Petty and longtime bandmates Mike Campbell and Benmont Tench are planning to hit the club circuit with the original members of Mudcrutch, the name of their group when they were still relegated to playing diners in their hometown of Gainesville, Fla.
After nearly 30 years, the five musicians—Petty, Campbell, Tench, Randall Marsh and Tom Leadon—reunited last summer on the West Coast to record an album.
"I just finished a record with Mudcrutch, my old band before the Heartbreakers," Petty wrote in a message posted on his website. "I am over the moon about it. I couldn't have hoped for it to be as good as it came out."
Mudcrutch will next crisscross California for about two weeks, starting April 12 at a benefit in Malibu for Los Angeles' Midnight Mission and winding up with a four-night engagement at the famed Troubadour in West Hollywood.
But although Petty has released 15 albums with the Heartbreakers (Campbell, Tench, Stan Lynch and Ron Blair, who quit in the 1980s to be replaced by Dan Epstein), Mudcrutch's upcoming effort will put that band's total at exactly...one.
The self-titled debut, featuring a 14-track combination of new and rerecorded tunes, is due out April 29.
In 1975, back when records were records, Mudcrutch released one single, "Depot Street," which was the A-side on an LP that also included the B-side "Wild Eyes."

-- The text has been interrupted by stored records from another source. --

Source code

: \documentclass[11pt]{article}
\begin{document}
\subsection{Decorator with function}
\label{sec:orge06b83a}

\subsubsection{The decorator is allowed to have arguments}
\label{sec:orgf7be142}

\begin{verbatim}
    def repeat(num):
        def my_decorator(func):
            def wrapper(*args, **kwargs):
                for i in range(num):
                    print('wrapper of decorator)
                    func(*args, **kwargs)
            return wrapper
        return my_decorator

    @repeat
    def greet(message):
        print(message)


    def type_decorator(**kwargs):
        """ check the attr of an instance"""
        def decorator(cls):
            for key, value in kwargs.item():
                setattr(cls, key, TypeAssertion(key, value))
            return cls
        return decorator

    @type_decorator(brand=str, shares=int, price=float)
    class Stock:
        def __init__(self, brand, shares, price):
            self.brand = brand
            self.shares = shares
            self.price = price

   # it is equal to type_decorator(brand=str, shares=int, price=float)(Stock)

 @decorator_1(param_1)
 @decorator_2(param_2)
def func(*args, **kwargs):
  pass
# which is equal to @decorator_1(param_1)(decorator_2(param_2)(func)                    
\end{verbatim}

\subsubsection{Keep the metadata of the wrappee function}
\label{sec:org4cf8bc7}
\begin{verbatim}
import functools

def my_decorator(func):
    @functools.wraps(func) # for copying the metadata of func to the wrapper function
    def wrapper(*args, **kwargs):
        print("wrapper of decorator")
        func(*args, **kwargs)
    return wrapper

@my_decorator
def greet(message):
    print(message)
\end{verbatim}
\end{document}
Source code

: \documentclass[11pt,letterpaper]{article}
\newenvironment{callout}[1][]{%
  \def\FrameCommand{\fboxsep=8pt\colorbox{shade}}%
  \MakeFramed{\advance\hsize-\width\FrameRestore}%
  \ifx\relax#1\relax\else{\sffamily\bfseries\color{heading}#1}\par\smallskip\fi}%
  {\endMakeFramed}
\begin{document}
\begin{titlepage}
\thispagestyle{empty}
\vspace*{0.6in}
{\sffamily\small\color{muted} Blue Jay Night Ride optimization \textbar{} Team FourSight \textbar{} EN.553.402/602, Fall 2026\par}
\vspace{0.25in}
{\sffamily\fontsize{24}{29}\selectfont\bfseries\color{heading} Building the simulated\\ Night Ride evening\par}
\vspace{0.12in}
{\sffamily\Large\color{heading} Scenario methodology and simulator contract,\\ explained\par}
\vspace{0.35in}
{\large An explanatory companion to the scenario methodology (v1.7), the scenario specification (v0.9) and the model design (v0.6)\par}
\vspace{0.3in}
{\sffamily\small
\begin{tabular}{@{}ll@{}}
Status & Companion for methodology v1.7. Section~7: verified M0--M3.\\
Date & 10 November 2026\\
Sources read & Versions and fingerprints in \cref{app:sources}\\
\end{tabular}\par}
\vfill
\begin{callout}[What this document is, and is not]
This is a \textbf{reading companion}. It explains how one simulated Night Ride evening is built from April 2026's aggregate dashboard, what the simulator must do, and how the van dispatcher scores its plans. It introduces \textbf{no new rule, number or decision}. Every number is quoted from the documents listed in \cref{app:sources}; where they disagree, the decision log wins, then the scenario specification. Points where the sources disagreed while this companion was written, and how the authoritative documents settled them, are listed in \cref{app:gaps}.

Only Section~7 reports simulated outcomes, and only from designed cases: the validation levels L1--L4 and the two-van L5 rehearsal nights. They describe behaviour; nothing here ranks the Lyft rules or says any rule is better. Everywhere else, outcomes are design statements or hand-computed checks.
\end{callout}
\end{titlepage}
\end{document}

Leadon, a childhood friend of Petty's who left the band in 1972 and now teaches guitar in Nashville, told the Tennessean newspaper that Mudcrutch's 2007 reunion was "just entirely unexpected."
"It was like a dream, the whole thing," he said. "Tom couldn't have been nicer. It was great to hang out with him again."
Meanwhile, Petty will return to his day job fronting the Heartbreakers on May 30 when the "Free Fallin'" rockers kick off a three-month North American tour in Grand Rapids, Michigan.